Let's play... "Is it period?"

So as I've mentioned elsewhere on the blog,  I am a real life herbal educator and consultant, also.    One of the  tasks ahead of me now is to  puzzle out which of  my concoctions are "period" and which are more modern.  

I took two  of the more ubiquitous preparations in modern herbals and attempted to trace them back to see how the legends stood up to scrutiny.  I wrote an article about this that will be published in the March/April issue of The Essential Herbal, but I thought I would share some of my research here:


Queen of Hungary's Waters


Source- The Saturday magazine Volume 18 -1841































While the preparation above is undoubtedly "period", it should be pointed out that the period preparation  in no way resembles the acetum that the mundane herbalist Rosemary Gladstar has popularized in modern herbal publications.

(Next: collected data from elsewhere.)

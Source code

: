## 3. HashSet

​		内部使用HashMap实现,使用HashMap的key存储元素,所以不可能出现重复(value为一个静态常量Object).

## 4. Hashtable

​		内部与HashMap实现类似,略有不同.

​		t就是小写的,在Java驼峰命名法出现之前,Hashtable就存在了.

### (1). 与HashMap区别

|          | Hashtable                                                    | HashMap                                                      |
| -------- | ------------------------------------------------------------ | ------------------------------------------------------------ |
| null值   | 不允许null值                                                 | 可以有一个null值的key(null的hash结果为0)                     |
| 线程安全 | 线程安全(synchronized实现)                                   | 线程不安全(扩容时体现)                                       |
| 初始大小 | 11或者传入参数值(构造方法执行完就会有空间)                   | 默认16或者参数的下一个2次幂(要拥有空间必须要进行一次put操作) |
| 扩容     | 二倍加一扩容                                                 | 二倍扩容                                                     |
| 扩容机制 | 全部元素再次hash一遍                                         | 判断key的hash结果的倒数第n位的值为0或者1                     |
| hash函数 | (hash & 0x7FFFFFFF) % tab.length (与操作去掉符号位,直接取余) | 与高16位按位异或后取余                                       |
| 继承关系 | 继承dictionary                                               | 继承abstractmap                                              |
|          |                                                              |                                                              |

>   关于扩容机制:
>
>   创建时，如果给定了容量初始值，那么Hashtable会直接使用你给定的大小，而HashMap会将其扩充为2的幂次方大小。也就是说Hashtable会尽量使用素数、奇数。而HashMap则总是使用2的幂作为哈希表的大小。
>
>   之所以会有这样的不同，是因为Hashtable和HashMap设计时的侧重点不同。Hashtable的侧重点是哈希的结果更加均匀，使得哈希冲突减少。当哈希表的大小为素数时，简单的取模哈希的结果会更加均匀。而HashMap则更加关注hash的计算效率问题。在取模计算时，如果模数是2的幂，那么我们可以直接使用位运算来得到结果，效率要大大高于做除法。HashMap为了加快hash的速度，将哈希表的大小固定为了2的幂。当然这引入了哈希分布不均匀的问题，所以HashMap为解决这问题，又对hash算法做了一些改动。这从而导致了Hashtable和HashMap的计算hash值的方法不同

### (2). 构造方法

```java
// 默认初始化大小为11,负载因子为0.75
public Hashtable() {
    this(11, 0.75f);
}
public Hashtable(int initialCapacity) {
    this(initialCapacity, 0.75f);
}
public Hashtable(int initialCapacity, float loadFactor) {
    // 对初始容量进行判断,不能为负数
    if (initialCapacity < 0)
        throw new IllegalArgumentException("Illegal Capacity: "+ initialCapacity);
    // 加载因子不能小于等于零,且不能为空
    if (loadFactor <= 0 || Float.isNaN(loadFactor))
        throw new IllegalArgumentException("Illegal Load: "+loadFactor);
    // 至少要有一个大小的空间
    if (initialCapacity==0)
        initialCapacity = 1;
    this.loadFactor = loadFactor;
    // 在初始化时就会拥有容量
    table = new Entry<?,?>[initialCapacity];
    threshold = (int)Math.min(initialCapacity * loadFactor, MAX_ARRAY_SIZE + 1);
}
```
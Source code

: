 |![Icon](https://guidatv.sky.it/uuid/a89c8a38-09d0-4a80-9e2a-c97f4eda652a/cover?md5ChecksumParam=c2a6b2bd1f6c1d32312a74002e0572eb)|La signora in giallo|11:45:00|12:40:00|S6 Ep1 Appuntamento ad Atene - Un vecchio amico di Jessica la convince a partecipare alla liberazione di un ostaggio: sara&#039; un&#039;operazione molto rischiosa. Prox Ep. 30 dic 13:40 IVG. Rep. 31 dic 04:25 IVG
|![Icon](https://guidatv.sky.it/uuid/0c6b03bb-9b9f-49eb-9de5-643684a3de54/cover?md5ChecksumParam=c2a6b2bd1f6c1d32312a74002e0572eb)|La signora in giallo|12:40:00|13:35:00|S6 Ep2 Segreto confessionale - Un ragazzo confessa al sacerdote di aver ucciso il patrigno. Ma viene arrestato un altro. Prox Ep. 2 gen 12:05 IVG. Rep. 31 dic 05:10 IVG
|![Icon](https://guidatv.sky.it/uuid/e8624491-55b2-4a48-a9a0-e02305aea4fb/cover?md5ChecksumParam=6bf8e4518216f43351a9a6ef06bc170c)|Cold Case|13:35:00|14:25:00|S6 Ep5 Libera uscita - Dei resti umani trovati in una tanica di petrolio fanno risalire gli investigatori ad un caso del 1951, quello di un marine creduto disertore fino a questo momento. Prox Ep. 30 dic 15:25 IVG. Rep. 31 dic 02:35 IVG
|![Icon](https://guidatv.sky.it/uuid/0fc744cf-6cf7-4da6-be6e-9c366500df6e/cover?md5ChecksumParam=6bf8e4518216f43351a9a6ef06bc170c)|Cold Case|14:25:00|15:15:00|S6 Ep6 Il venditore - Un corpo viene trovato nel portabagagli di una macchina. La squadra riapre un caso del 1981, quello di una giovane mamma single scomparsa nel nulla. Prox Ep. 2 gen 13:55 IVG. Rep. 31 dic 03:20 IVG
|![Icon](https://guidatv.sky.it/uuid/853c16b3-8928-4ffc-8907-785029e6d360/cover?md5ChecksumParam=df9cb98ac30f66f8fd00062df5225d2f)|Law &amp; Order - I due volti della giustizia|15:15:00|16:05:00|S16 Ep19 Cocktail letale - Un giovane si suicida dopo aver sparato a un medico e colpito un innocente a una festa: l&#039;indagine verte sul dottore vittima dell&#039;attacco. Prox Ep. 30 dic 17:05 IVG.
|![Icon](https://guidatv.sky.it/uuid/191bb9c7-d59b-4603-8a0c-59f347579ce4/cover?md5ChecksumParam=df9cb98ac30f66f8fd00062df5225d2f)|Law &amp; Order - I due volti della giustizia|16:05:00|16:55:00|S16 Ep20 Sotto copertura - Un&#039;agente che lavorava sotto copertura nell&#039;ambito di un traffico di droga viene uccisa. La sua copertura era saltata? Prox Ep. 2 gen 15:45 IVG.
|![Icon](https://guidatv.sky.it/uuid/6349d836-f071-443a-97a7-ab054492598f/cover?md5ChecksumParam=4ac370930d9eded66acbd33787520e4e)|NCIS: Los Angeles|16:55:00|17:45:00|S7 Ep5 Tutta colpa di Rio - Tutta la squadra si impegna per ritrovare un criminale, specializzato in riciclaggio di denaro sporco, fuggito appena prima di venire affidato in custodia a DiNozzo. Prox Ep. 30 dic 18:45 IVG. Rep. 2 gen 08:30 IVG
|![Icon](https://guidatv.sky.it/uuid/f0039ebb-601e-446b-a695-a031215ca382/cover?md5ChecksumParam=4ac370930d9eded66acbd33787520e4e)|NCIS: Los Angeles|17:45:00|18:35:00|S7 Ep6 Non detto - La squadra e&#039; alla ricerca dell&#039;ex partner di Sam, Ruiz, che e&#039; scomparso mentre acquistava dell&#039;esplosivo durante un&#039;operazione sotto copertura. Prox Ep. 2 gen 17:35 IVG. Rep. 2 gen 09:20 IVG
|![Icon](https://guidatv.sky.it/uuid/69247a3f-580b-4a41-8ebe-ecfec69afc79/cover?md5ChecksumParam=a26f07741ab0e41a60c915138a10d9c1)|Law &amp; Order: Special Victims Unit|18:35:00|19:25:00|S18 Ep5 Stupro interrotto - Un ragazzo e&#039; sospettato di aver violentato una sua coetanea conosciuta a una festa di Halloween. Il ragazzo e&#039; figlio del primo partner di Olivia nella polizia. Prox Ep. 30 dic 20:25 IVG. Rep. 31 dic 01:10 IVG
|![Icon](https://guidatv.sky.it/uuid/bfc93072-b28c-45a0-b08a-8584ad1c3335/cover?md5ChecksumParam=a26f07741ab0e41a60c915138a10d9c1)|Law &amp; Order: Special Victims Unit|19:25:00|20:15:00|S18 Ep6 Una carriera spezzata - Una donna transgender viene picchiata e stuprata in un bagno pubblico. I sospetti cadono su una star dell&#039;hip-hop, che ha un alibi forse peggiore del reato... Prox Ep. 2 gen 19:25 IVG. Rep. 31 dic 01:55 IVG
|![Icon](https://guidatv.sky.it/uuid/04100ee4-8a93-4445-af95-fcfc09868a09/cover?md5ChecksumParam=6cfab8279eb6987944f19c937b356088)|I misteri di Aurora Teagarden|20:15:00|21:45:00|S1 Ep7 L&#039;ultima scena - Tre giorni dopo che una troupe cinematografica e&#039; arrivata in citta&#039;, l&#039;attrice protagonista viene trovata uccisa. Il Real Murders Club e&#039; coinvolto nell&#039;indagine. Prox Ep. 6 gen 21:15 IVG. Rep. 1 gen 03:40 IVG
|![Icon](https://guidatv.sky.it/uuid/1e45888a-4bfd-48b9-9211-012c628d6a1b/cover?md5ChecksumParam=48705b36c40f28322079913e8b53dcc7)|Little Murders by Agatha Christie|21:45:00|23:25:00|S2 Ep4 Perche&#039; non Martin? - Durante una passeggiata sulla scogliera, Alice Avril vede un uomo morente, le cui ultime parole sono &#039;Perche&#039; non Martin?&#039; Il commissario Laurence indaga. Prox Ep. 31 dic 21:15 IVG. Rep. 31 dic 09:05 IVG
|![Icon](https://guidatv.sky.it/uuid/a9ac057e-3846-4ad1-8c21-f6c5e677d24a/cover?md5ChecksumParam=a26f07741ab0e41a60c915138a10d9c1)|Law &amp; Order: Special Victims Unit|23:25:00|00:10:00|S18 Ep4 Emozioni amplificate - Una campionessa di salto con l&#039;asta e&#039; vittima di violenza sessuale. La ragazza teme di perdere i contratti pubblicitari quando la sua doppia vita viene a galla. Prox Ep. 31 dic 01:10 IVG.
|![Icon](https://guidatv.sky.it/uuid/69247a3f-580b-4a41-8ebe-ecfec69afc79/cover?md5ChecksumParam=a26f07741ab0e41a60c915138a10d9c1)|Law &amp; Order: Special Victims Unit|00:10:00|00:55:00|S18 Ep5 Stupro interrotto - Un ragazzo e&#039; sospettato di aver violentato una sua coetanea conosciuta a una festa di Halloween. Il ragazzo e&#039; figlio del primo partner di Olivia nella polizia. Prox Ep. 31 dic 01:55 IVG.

The original formula is a fairly typical rosemary "water" preparation which are mentioned in Bankes Herbal published in 1525 and making it requires distillation of an alcohol preparation.

Some scholars question if distillation would have been known in Hungary at that time, but as the alembic was most likely  invented by some member of the Jabirian Corpus.  Jabir is the Arab alchemist Abu Musa Jabir ibn Hayyan Al-Azdi   who  lived from 721-815 C.E.  and aqua vitae has been distilled since the late 9th century, it seems a safe assumption to me.   

I wonder if those people who question the timeline are confusing  Queen Elizabeth wife of Charles  with St. Elizabeth, an earlier queen of Hungary.   Or perhaps people confuse the history of distilling alcohol as a beverage, with earlier distillations used as medicines in apothecaries which were in fact alcohol, but not served socially. 

For example in Irish history it is difficult to distinguish this because aqua vita or "uisce beatha" as the Irish call it has come to be known as Irish whiskey, however the  the first preparations were  used medicinally by the monks who produced them.  



Four Thieves Vinegar
Source : Pharmacologia Vol. II -1825   John Ayrton Paris


















 
The story behind this preparation is outlined in the excerpt above   Another publication around this time attributes the formulation of this preparation to one Mr. Robert Forthave who lived in 1749,  claiming the name of the preparation is just a "corruption" of his name.   (Limbird)  

Jean Valnet, a noted aromatherapist,  claims to have found the original formula in the archives of the Parliament of Toulouse 1628-1631  as follows:  3 pints white wine vinegar, a handful each of wormwood, meadowsweet, juniper berries, wild marjoram and sage with 50 cloves, 2 oz each of elecampane root, angelica, rosemary, horehound and 3 grams of camphor.   (Valnet).   I've not been able to locate a translation of these documents, so cannot verify his source.    So if  Valnet is to be believed, the story may be true.   Regardless the use of these aromatic vinegars such as the  "Acetum Aromaticum"  has been documented  as "period" preparations.  I would probably opt for that name as being more appropriate for SCA purposes.



Beckmann, J. (1846 ). History of Inventions, Discoveries and Origins. London: Henry G Bohn.
Hartshorne, H. (1881). The Household Cyclopedia. Thomas Kelly.
Limbird, J. (1828). Four Thieves' Vinegar. The Mirror of Literature, Amusement and Instruction.
Paris, J. A. (1825). Pharmacologia: corrected and extended.... Volume 2. New York: Samuel Wood & Son.

Valnet, J. (1980). The Practice of Aromatherapy. London: White Crescent Press Ltd.